The final moments of the film are rife with additional problematic power dynamics. Hedwig gains the success she has always felt she deserved from the salaciousness of her tabloid story with Tommy, rather than suffering any of the very real violence trans women, particularly trans women of colour, experience when they are outed in the public eye. In a mix of rage and triumph, she strips off every last vestige of femininity until she is naked, returning to and embracing the public presentation of masculinity that was stolen in her—his—youth.

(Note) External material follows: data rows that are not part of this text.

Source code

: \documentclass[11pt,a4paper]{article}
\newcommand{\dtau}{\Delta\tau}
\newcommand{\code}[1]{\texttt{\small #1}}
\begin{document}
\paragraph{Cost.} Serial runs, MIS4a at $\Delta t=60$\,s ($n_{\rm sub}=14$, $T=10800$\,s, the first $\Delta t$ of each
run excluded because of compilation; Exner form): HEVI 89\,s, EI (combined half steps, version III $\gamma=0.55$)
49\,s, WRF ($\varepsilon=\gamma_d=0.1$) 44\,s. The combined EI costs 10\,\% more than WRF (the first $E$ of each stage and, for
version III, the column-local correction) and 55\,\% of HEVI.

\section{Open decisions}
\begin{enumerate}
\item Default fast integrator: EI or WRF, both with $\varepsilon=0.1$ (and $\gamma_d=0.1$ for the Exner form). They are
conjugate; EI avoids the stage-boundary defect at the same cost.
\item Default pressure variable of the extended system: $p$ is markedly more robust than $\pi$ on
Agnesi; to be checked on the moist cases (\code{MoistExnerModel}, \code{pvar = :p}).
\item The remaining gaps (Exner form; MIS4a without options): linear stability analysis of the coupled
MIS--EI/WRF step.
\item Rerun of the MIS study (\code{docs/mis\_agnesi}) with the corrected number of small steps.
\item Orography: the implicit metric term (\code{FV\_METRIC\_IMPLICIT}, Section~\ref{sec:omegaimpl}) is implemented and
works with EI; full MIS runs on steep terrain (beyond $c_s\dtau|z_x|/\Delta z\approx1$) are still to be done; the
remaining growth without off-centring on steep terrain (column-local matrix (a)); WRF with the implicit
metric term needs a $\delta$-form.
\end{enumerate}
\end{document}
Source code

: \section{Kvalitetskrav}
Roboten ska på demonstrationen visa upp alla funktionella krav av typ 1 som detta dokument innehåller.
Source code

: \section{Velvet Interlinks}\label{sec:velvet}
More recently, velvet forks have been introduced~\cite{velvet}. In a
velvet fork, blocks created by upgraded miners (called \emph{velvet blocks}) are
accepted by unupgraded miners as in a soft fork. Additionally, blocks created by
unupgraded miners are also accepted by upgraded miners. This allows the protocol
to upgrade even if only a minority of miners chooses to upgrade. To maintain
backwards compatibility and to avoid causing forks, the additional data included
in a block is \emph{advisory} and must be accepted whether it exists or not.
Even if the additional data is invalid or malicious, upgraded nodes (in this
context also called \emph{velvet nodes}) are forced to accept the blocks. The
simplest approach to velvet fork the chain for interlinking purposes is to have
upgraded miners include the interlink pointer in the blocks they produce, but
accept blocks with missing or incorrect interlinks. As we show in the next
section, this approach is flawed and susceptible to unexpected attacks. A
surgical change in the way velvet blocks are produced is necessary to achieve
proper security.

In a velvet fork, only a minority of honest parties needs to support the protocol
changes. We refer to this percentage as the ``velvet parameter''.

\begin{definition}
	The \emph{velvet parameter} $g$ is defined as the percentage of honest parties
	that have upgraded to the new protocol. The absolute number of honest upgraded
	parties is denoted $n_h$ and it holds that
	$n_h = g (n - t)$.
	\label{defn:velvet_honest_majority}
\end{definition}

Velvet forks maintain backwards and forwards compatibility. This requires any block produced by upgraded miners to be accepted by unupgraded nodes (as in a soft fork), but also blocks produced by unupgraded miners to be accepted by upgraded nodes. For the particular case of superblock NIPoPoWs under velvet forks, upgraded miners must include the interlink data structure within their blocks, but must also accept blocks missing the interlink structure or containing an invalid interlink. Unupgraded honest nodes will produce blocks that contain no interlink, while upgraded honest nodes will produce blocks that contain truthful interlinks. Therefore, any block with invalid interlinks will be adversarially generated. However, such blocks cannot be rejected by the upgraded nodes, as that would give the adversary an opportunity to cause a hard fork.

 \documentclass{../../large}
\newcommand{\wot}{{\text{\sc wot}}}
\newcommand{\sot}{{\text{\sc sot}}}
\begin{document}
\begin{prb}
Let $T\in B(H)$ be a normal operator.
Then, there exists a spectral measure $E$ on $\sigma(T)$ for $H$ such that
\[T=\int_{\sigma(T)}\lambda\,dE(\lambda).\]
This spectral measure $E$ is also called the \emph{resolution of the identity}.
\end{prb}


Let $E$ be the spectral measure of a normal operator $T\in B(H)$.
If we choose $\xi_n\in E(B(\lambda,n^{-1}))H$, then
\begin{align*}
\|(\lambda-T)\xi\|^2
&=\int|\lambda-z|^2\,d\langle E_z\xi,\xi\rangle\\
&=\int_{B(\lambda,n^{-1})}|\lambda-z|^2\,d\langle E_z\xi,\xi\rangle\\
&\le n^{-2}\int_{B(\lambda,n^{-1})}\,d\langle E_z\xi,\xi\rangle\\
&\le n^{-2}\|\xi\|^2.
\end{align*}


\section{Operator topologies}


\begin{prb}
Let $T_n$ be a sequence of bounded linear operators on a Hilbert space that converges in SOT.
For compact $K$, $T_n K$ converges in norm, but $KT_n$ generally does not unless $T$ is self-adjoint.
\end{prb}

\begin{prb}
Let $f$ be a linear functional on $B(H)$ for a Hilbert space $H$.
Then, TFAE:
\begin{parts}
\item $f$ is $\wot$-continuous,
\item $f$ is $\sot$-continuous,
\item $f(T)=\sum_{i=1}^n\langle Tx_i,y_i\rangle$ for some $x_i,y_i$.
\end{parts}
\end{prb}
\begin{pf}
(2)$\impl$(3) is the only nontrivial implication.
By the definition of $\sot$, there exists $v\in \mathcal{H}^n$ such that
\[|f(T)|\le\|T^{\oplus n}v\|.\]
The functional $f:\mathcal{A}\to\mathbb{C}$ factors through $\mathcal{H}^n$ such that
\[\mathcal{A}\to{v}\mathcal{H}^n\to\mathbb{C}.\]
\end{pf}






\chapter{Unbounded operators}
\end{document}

While it cannot and should not be denied that Hedwig & the Angry Inch broke barriers for representations of gender nonconformity in film, it is by no means the kind of representation trans—or even queer—people deserve. Hedwig triumphantly stripping away her femininity is a devastating rejection of a trans identity and an easy trigger for dysphoria for transfeminine viewers. Blackness and bisexuality exist only in promiscuity and betrayal. Relatively recent television shows like Orange is the New Black and Pose have catapulted trans women of colour into the spotlight on their own terms, with far more sensitive portrayals of trans life that exist outside the limited boxes of trauma, antisocial behaviours, and societal disgust. Hedwig & and the Angry Inch, for all its challenging of gender normativity, is framed through the uncompromising glare of the cis lens—and that just doesn’t cut it anymore. Trans people have always had the voice to tell their own stories, and now, twenty years after the film’s premiere, they are gaining the platform to do just that—without the need for such a car crash.
[Disclaimer on pronouns: The creator of Hedwig uses both masculine and feminine pronouns to describe the character at various points in their gender journey. That usage is reflected in the writing of this article.]